Sakın kendimi bulunmaz Hint kumaşı sandığımı, yazılarımın iktibas edilmesi gerektiğine inandığımı sanmayın. İddiası olmayan okur-yazar bir vatandaşım. üzerinde durmak istediğim husus bazı İslâmcıların beni niçin boykot ettikleri konusudur.

Bu boykotun sebepleri şunlar olabilir:

1. Bendeniz Ehl-i Sünnet taraftarıyım. öyle her Müslümanın ulu orta ictihad yapmasına; ehliyeti, liyakati, icazeti, tahsili olmadığı halde İslâmî konuları mıncıklamasına karşıyım. İctihad taraftarları, mıncıklayıcılar bu yüzden bana çok kızarlar.

2. Farmason, takiyyeci, yalancı, Müslümanları aldatan, aktivist, maceraperest Cemalettin Efgani’ye muhalifimdir. Bu kişiyi Müslümanları kurtaracak, önder/imam, büyük lider, büyük kılavuz olarak kabul edenlerin bağlıları bendenizi hiç sevmezler.

3. Bendeniz itikatta ve fıkıhta mezhep taraftarıyım. Mezhepsizliğe ve telfik-i mezahibe karşıyım. Mezhepsizler bu yüzden bana dargındır.

4. Müslümanlar içinde öyle kimseler yetişmiştir ki, “Allah’ın kitabı Kur’ân-ı Kerîm’den sonra kitapların en doğrusu” olan Buhari-i Şerifte mevzu, uydurma hadis bulunduğunu iddia ederler. Bendeniz böyle bir iddiayı tenkit ederim.

5. Hizipçilikte, fırkacılıkta, cemaatçilikte çok aşırıya gidenler, cemaat ve tarikatlarını Yüce İslâm diniyle özdeşleştirenler, ümmet şuurunu kaybedip fırka asabiyeti bataklıklarında çırpınanlar ile aram yoktur.

6. Cemaatlerinin veya hiziplerinin başlarındaki ruhbanları “Erbab” haline getirenler, putlaştıranlar beni sevmezler.

Listeyi uzatmıyorum, İslâmî kesimin birlik ve beraberliğe ihtiyacı vardır. Bu birlik ve beraberlik itikatta, fıkıhta, ahlâkta, metotta, ana ilkelerde Kur’ân ve Sünnet öğreti ve tâlimatına uymakla olur.

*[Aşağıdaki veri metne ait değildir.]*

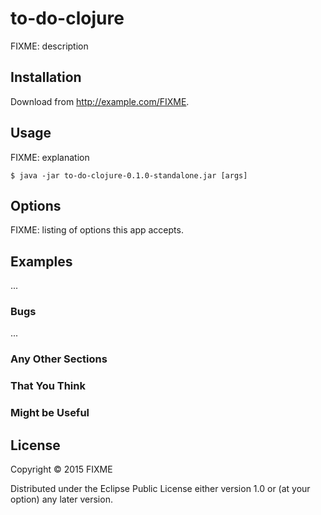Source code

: # to-do-clojure

FIXME: description

## Installation

Download from http://example.com/FIXME.

## Usage

FIXME: explanation

    $ java -jar to-do-clojure-0.1.0-standalone.jar [args]

## Options

FIXME: listing of options this app accepts.

## Examples

...

### Bugs

...

### Any Other Sections
### That You Think
### Might be Useful

## License

Copyright © 2015 FIXME

Distributed under the Eclipse Public License either version 1.0 or (at
your option) any later version.
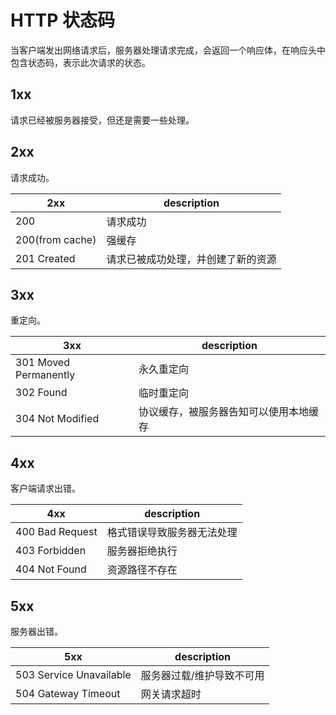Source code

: # HTTP 状态码

当客户端发出网络请求后，服务器处理请求完成，会返回一个响应体，在响应头中包含状态码，表示此次请求的状态。

## 1xx

请求已经被服务器接受，但还是需要一些处理。

## 2xx

请求成功。

|2xx|description|
|-|-|
|200| 请求成功|
|200(from cache)|强缓存|
|201 Created| 请求已被成功处理，并创建了新的资源|

## 3xx

重定向。

|3xx|description|
|-|-|
|301 Moved Permanently|永久重定向|
|302 Found|临时重定向|
|304 Not Modified|协议缓存，被服务器告知可以使用本地缓存|

## 4xx

客户端请求出错。

|4xx|description|
|-|-|
|400 Bad Request|格式错误导致服务器无法处理|
|403 Forbidden|服务器拒绝执行|
|404 Not Found|资源路径不存在|

## 5xx

服务器出错。

|5xx|description|
|-|-|
|503 Service Unavailable|服务器过载/维护导致不可用|
|504 Gateway Timeout|网关请求超时|
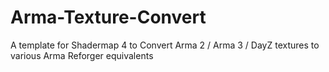 # Arma-Texture-Convert
A template for Shadermap 4 to Convert Arma 2 / Arma 3 / DayZ textures to various Arma Reforger equivalents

İslâm dini çeşitliliği, çoğulculuğu, işbirliğini kabul eder ama tefrikayı, bölünüp parçalanmayı, İslâmî hizip ve fırkaların birbirleriyle çekişip tepişmelerini, Müslümanların birbirlerine rakip ve düşman olmalarını, fitne ve fesadı, nifak ve şikakı asla kabul etmez.

Bendeniz 50 seneden fazladır yazı yazan, medya faaliyetleri yapan kıdemli bir kimseyim. Vaktiyle İstanbul’da iki günlük gazete çıkarttım, iki haftalık gazete yayınladım, yarım asırdan beri kitapçılık/yayıncılık yapıyorum. Şimdiye kadar on binlerce yazı kaleme aldım... çareler, çözümler, teklifler getiriyorum. Bunların hepsinin doğru ve isabetli olduğunu iddia etmiyorum. Lakin bir kısmının müzakere edilmesini, tartışılmasını beklerim.

Maalesef bazıları “O herif bizden değil... O adam bizi dolaylı şekilde tenkit ediyor...” diyerek dışlıyorlar. Boykota tâbi tutuyorlar.

İslâm’a, Kur’an’a, Hazret-i Peygambere saldıran kâfirlerin yazılarını iktibas ediyorlar, bendenize karşı boykot uyguluyorlar.

Fikirlerimiz, görüşlerimiz, meşreplerimiz farklı da olsa, biz bütün Müslümanlar sarsılmaz bir birlik oluşturmalıyız.